** Opening STUDY MATERIAL block **

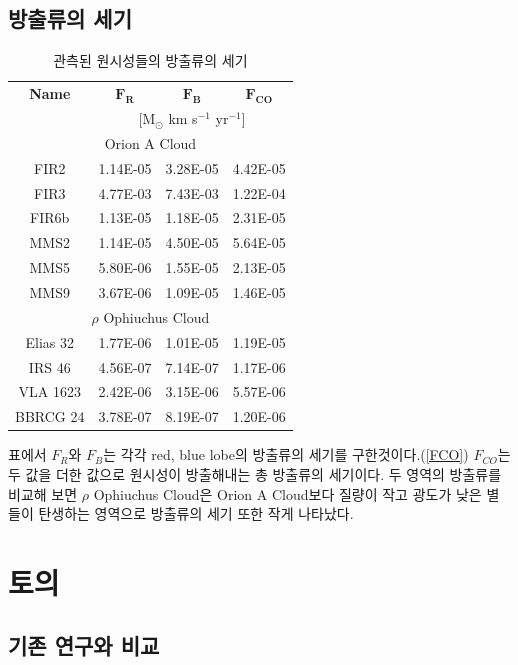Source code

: \subsection{방출류의 세기}
\begin{table}[h]
	\begin{center}
		\begin{tabular}{c|c|c|c}
			\toprule
			\textbf{Name} &$\mathbf{F_{R}}$ & $\mathbf{F_{B}}$ & $\mathbf{F_{CO}}$\\
			& \multicolumn{3}{c}{[M$_{\odot}$ km s$^{-1}$ yr$^{-1}$]}\\
			\midrule
			\multicolumn{4}{c}{Orion A Cloud}\\
			\midrule
			FIR2 & 1.14E-05 & 3.28E-05 & 4.42E-05\\
			FIR3 & 4.77E-03 & 7.43E-03 & 1.22E-04\\
			FIR6b & 1.13E-05 & 1.18E-05 & 2.31E-05\\
			MMS2 & 1.14E-05 & 4.50E-05 & 5.64E-05\\
			MMS5 & 5.80E-06 & 1.55E-05 & 2.13E-05\\
			MMS9 & 3.67E-06 & 1.09E-05 & 1.46E-05\\
			\midrule
			\multicolumn{4}{c}{$\rho$ Ophiuchus Cloud}\\
			\midrule
			Elias 32 & 1.77E-06 & 1.01E-05 & 1.19E-05\\
			IRS 46 & 4.56E-07 & 7.14E-07 & 1.17E-06\\
			VLA 1623 & 2.42E-06 & 3.15E-06 & 5.57E-06\\
			BBRCG 24 & 3.78E-07 & 8.19E-07 & 1.20E-06\\
		\end{tabular}
	\end{center}
	\caption{관측된 원시성들의 방출류의 세기}
\end{table}

표에서 $F_R$와 $F_B$는 각각 red, blue lobe의 방출류의 세기를 구한것이다.(\ref{FCO}) $F_{CO}$는 두 값을 더한 값으로 원시성이 방출해내는 총 방출류의 세기이다. 두 영역의 방출류를 비교해 보면 $\rho$ Ophiuchus Cloud은 Orion A Cloud보다 질량이 작고 광도가 낮은 별들이 탄생하는 영역으로 방출류의 세기 또한 작게 나타났다.\\

\section{토의}

\subsection{기존 연구와 비교}


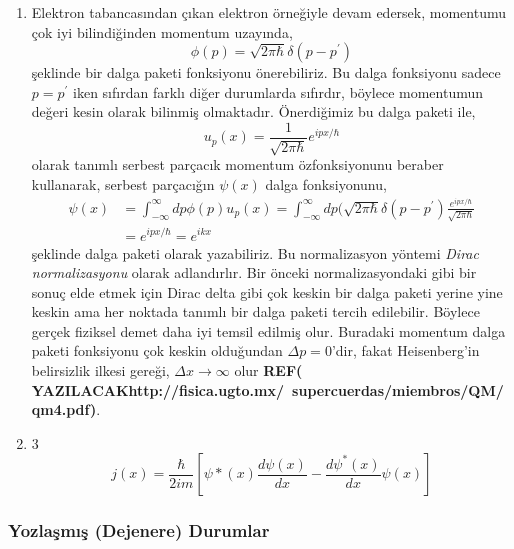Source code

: \documentclass[a4paper,12pt, twoside]{article}
\newcommand{\YAZILACAK}{{\vspace{18pt}\bf\Large \color{red} YAZILACAK}}
\begin{document}
\begin{enumerate}
	
	\item Elektron tabancasından çıkan elektron örneğiyle devam edersek, momentumu çok iyi bilindiğinden momentum uzayında,
	\begin{equation}
	\phi ( p ) = \sqrt { 2 \pi \hbar } \delta ( p - p^\prime )
	\end{equation}
	şeklinde bir dalga paketi fonksiyonu önerebiliriz. Bu dalga fonksiyonu sadece $p=p^\prime$ iken sıfırdan farklı diğer durumlarda sıfırdır, böylece momentumun değeri kesin olarak bilinmiş olmaktadır.
	Önerdiğimiz bu dalga paketi ile,
	\begin{equation}
	u _ { p } ( x ) = \frac { 1 } { \sqrt { 2 \pi \hbar } } e ^ { i p x / \hbar }
	\end{equation}
	olarak tanımlı serbest parçacık momentum özfonksiyonunu beraber kullanarak, serbest parçacığın $\psi(x)$ dalga fonksiyonunu,
	\begin{align}
	\psi ( x )  
	&= \int _ { - \infty } ^ { \infty } d p \phi ( p ) u_p(x)
	= \int _ { - \infty } ^ { \infty } d p  (\sqrt { 2 \pi \hbar } \delta ( p - p^\prime ) \frac { e ^ { i p x /\hbar } } { \sqrt { 2 \pi \hbar } }\\
	&= e ^ { i p x /\hbar } =  e ^ { i k x }
	\end{align}
	şeklinde dalga paketi olarak yazabiliriz. Bu normalizasyon yöntemi \emph{Dirac normalizasyonu} olarak adlandırlır. Bir önceki normalizasyondaki gibi bir sonuç elde etmek için Dirac delta gibi çok keskin bir dalga paketi yerine yine keskin ama her noktada tanımlı bir dalga paketi tercih edilebilir. Böylece gerçek fiziksel demet daha iyi temsil edilmiş olur. Buradaki momentum dalga paketi fonksiyonu çok keskin olduğundan $\Delta p = 0$'dir, fakat Heisenberg'in belirsizlik ilkesi gereği, $\Delta x \rightarrow \infty$ olur {\bf REF(\YAZILACAK http://fisica.ugto.mx/~supercuerdas/miembros/QM/qm4.pdf)}.
	
	\item 3		
	\begin{equation}
	j ( x ) = \frac { \hbar } { 2 i m } \left[ \psi * ( x ) \frac { d \psi ( x ) } { d x } - \frac { d \psi ^ { * } ( x ) } { d x } \psi ( x ) \right]
	\end{equation}
\end{enumerate}

\subsubsection{Yozlaşmış (Dejenere) Durumlar}
\end{document}
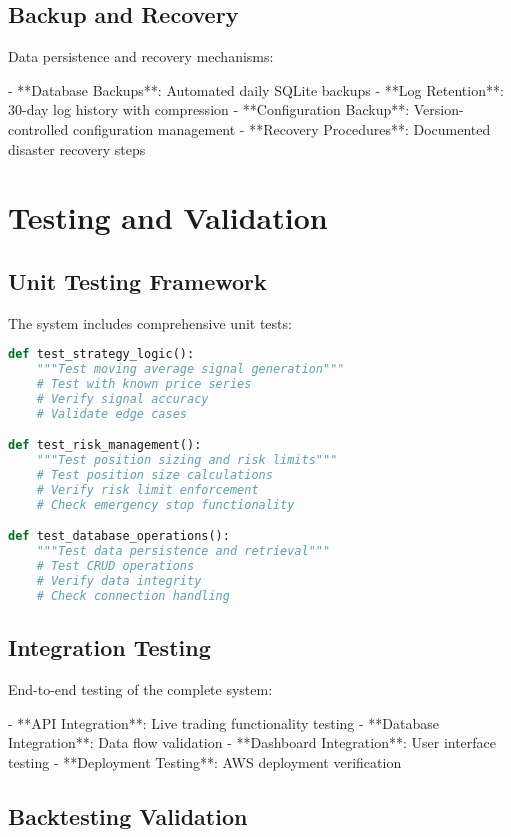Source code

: \documentclass[12pt,a4paper]{article}
\begin{document}
\subsection{Backup and Recovery}

Data persistence and recovery mechanisms:

- **Database Backups**: Automated daily SQLite backups
- **Log Retention**: 30-day log history with compression
- **Configuration Backup**: Version-controlled configuration management
- **Recovery Procedures**: Documented disaster recovery steps

\section{Testing and Validation}

\subsection{Unit Testing Framework}

The system includes comprehensive unit tests:

\begin{lstlisting}[language=Python, caption=Test Coverage]
def test_strategy_logic():
    """Test moving average signal generation"""
    # Test with known price series
    # Verify signal accuracy
    # Validate edge cases

def test_risk_management():
    """Test position sizing and risk limits"""
    # Test position size calculations
    # Verify risk limit enforcement
    # Check emergency stop functionality

def test_database_operations():
    """Test data persistence and retrieval"""
    # Test CRUD operations
    # Verify data integrity
    # Check connection handling
\end{lstlisting}

\subsection{Integration Testing}

End-to-end testing of the complete system:

- **API Integration**: Live trading functionality testing
- **Database Integration**: Data flow validation
- **Dashboard Integration**: User interface testing
- **Deployment Testing**: AWS deployment verification

\subsection{Backtesting Validation}
\end{document}

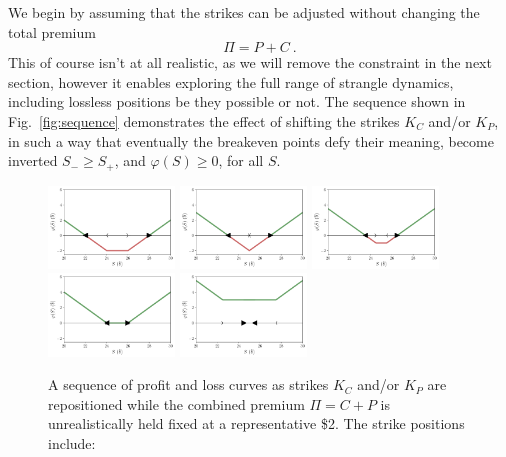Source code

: \documentclass[aps,reprint]{revtex4-2}
\begin{document}
We begin by assuming that the strikes can be adjusted without changing the total premium 
\begin{equation}
\Pi = P + C~.
\end{equation}
This of course isn't at all realistic, as we will remove the constraint in the next section, however it enables 
exploring the full range of strangle dynamics, including lossless positions be they possible or not.
The sequence shown in Fig.~\ref{fig:sequence} demonstrates the effect of shifting the strikes $K_C$ and/or $K_P$,  in such a way that eventually the breakeven points defy their meaning, become inverted $S_- \geq S_+$, and $\varphi(S) \geq 0$, for all $S$.
\begin{figure}[htb]
    \centering
    \includegraphics[width=0.3\textwidth]{figs/sequence1.pdf}
    \includegraphics[width=0.3\textwidth]{figs/sequence2.pdf}
    \includegraphics[width=0.3\textwidth]{figs/sequence3.pdf}
    \includegraphics[width=0.3\textwidth]{figs/sequence4.pdf}
    \includegraphics[width=0.3\textwidth]{figs/sequence5.pdf}
\caption{
    A sequence of profit and loss curves as strikes $K_C$ and/or $K_P$ are repositioned while the combined premium $\Pi = C+P$ is unrealistically held fixed at a representative \$2. The strike positions include:
}
\end{figure}
\end{document}
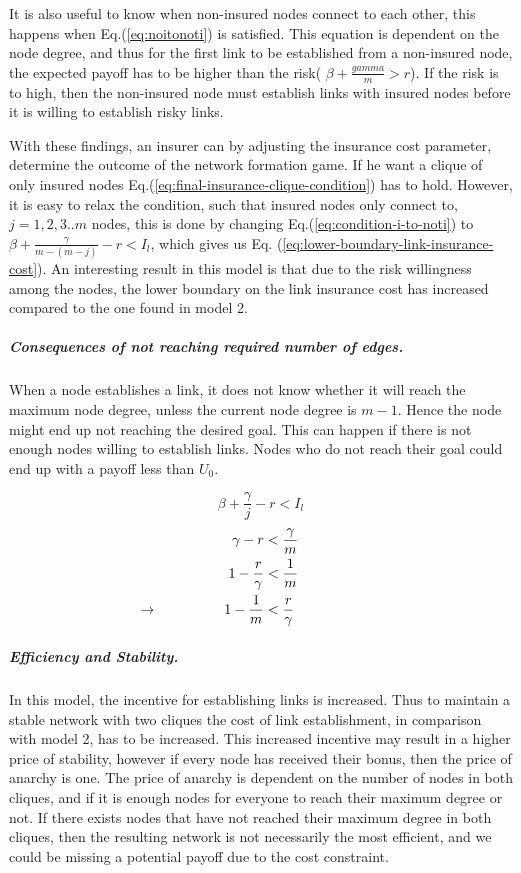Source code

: It is also useful to know when non-insured nodes connect to each other, this happens when Eq.(\ref{eq:noitonoti}) is satisfied. This equation is dependent on the node degree, and thus for the first link to be established from a non-insured node, the expected payoff has to be higher than the risk( $\beta+\frac{gamma}{m}>r$). If the risk is to high, then the non-insured node must establish links with insured nodes before it is willing to establish risky links.

With these findings, an insurer can by adjusting the insurance cost parameter, determine the outcome of the network formation game.
If he want a clique of only insured nodes Eq.(\ref{eq:final-insurance-clique-condition}) has to
hold. However, it is easy to relax the condition, such that insured nodes only connect to, $j=1,2,3..m$ nodes,
   this is done by changing Eq.(\ref{eq:condition-i-to-noti}) to $\beta+\frac{\gamma}{m-(m-j)}-r<I_{l}$, which
    gives us Eq. (\ref{eq:lower-boundary-link-insurance-cost}).
An interesting result in this model is that due to the risk willingness among the nodes, the lower boundary on the link insurance cost has increased compared to the one found in model 2. 

\subparagraph{Consequences of not reaching required number of edges.}
When a node establishes a link, it does not know whether it will reach the maximum node degree, unless the current node degree is $m-1$. Hence the node might end up not reaching the desired goal. This can happen if there is not enough nodes willing to establish links. Nodes who do not reach their goal could end up with a payoff less than $U_{0}$. 

\begin{equation} 
\beta+\frac{\gamma}{j}-r<I_{l}
\label{eq:lower-boundary-link-insurance-cost}
\end{equation} 
\begin{eqnarray}
\gamma-r &<\frac{\gamma}{m}\nonumber \\
1-\frac{r}{\gamma}&<\frac{1}{m} \nonumber \\
\llap{$\rightarrow$\hspace{50pt}}1-\frac{1}{m}&<\frac{r}{\gamma}
\label{eq:noinsuredcliqueconditon}
\end{eqnarray}


\subparagraph{Efficiency and Stability.}

In this model, the incentive for establishing links is increased. Thus to maintain a stable network with two cliques the cost of link establishment, in comparison with model 2, has to be increased. This increased incentive may result in a higher price of stability, however if every node has received their bonus, then the price of anarchy is one. The price of anarchy is dependent on the number of nodes in both cliques, and if it is enough nodes for everyone to reach their maximum degree or not. 
If there exists nodes that have not reached their maximum degree in both cliques, then the resulting network is not necessarily the most efficient, and we could be missing a potential payoff due to the cost constraint. 

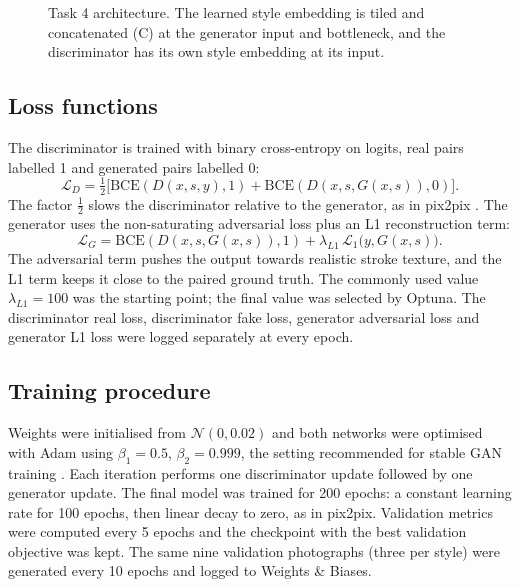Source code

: \documentclass[conference]{IEEEtran}
\begin{document}
\begin{figure}[t]
{}
\caption{Task 4 architecture. The learned style embedding is tiled and concatenated (C) at the generator input and bottleneck, and the discriminator has its own style embedding at its input.}
\label{fig:t4_arch}
\end{figure}

\subsection{Loss functions}
The discriminator is trained with binary cross-entropy on logits, real pairs labelled 1 and generated pairs labelled 0:
\begin{equation}
\mathcal{L}_{D} = \tfrac{1}{2}\bigl[\text{BCE}(D(x,s,y), 1) + \text{BCE}(D(x,s,G(x,s)), 0)\bigr].
\end{equation}
The factor $\tfrac{1}{2}$ slows the discriminator relative to the generator, as in pix2pix \cite{isola2017}. The generator uses the non-saturating adversarial loss plus an L1 reconstruction term:
\begin{equation}
\mathcal{L}_{G} = \text{BCE}(D(x,s,G(x,s)), 1) + \lambda_{L1}\, \mathcal{L}_{1}\bigl(y, G(x,s)\bigr).
\end{equation}
The adversarial term pushes the output towards realistic stroke texture, and the L1 term keeps it close to the paired ground truth. The commonly used value $\lambda_{L1} = 100$ \cite{isola2017} was the starting point; the final value was selected by Optuna. The discriminator real loss, discriminator fake loss, generator adversarial loss and generator L1 loss were logged separately at every epoch.

\subsection{Training procedure}
Weights were initialised from $\mathcal{N}(0, 0.02)$ and both networks were optimised with Adam \cite{kingma2015} using $\beta_1 = 0.5$, $\beta_2 = 0.999$, the setting recommended for stable GAN training \cite{radford2016}. Each iteration performs one discriminator update followed by one generator update. The final model was trained for 200 epochs: a constant learning rate for 100 epochs, then linear decay to zero, as in pix2pix. Validation metrics were computed every 5 epochs and the checkpoint with the best validation objective was kept. The same nine validation photographs (three per style) were generated every 10 epochs and logged to Weights \& Biases.
\end{document}
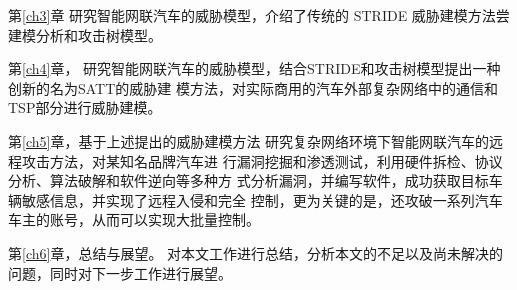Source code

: 第\ref{ch3}章
研究智能网联汽车的威胁模型，介绍了传统的 STRIDE 威胁建模方法尝建模分析和攻击树模型。

第\ref{ch4}章，
研究智能网联汽车的威胁模型，结合STRIDE和攻击树模型提出一种创新的名为SATT的威胁建
模方法，对实际商用的汽车外部复杂网络中的通信和TSP部分进行威胁建模。

第\ref{ch5}章，基于上述提出的威胁建模方法
研究复杂网络环境下智能网联汽车的远程攻击方法，对某知名品牌汽车进
行漏洞挖掘和渗透测试，利用硬件拆检、协议分析、算法破解和软件逆向等多种方
式分析漏洞，并编写软件，成功获取目标车辆敏感信息，并实现了远程入侵和完全
控制，更为关键的是，还攻破一系列汽车车主的账号，从而可以实现大批量控制。

第\ref{ch6}章，总结与展望。
对本文工作进行总结，分析本文的不足以及尚未解决的问题，同时对下一步工作进行展望。

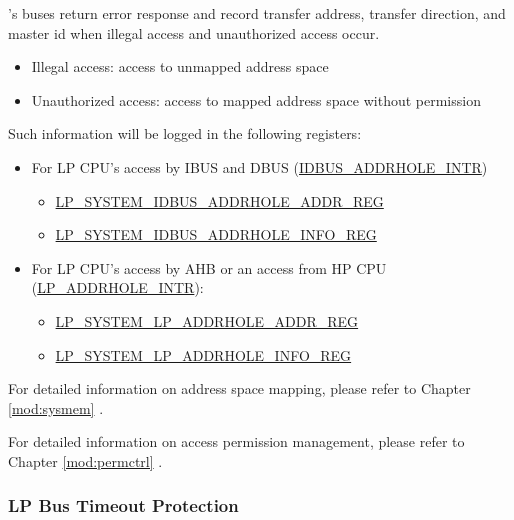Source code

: \documentclass[main\_\_EN.tex]{subfiles}
\begin{document}
\chipname{}'s buses return error response and record transfer address, transfer direction, and master id when illegal access and unauthorized access occur.

\begin{itemize}
    \item Illegal access: access to unmapped address space
    \item Unauthorized access: access to mapped address space without permission
\end{itemize}

Such information will be logged in the following registers:

\begin{itemize}
    \item For LP CPU's access by IBUS and DBUS (\hyperref[tab:sysreg-int-sources]{IDBUS\_ADDRHOLE\_INTR})
        \begin{itemize}
            \item \hyperref[regdesc:LPSYSTEMIDBUSADDRHOLEADDRREG]{LP\_SYSTEM\_IDBUS\_ADDRHOLE\_ADDR\_REG}\\
            \item \hyperref[regdesc:LPSYSTEMIDBUSADDRHOLEINFOREG]{LP\_SYSTEM\_IDBUS\_ADDRHOLE\_INFO\_REG}\\
        \end{itemize}
    \item For LP CPU's access by AHB or an access from HP CPU (\hyperref[tab:sysreg-int-sources]{LP\_ADDRHOLE\_INTR}):
        \begin{itemize}
            \item \hyperref[regdesc:LPSYSTEMLPADDRHOLEADDRREG]{LP\_SYSTEM\_LP\_ADDRHOLE\_ADDR\_REG}\\
            \item \hyperref[regdesc:LPSYSTEMLPADDRHOLEINFOREG]{LP\_SYSTEM\_LP\_ADDRHOLE\_INFO\_REG}\\
        \end{itemize}
\end{itemize}

For detailed information on address space mapping, please refer to Chapter \ref{mod:sysmem} \textit{}.

For detailed information on access permission management, please refer to Chapter \ref{mod:permctrl} \textit{}.


\subsubsection{LP Bus Timeout Protection}
\end{document}
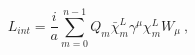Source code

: \begin{equation}
L_{int}= \frac{i}{a}\sum_{m=0}^{n-1} 
Q_m\bar\chi_m^L\gamma^\mu \chi_m^L W_\mu~,
\end{equation}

** Closing STUDY MATERIAL block **

### WORK TASK
Every line containing the word "multicolumn" must be copied from the material above.

### RESPONSE TO THIS EXERCISE
			& \multicolumn{3}{c}{[M$_{\odot}$ km s$^{-1}$ yr$^{-1}$]}\\
			\multicolumn{4}{c}{Orion A Cloud}\\
			\multicolumn{4}{c}{$\rho$ Ophiuchus Cloud}\\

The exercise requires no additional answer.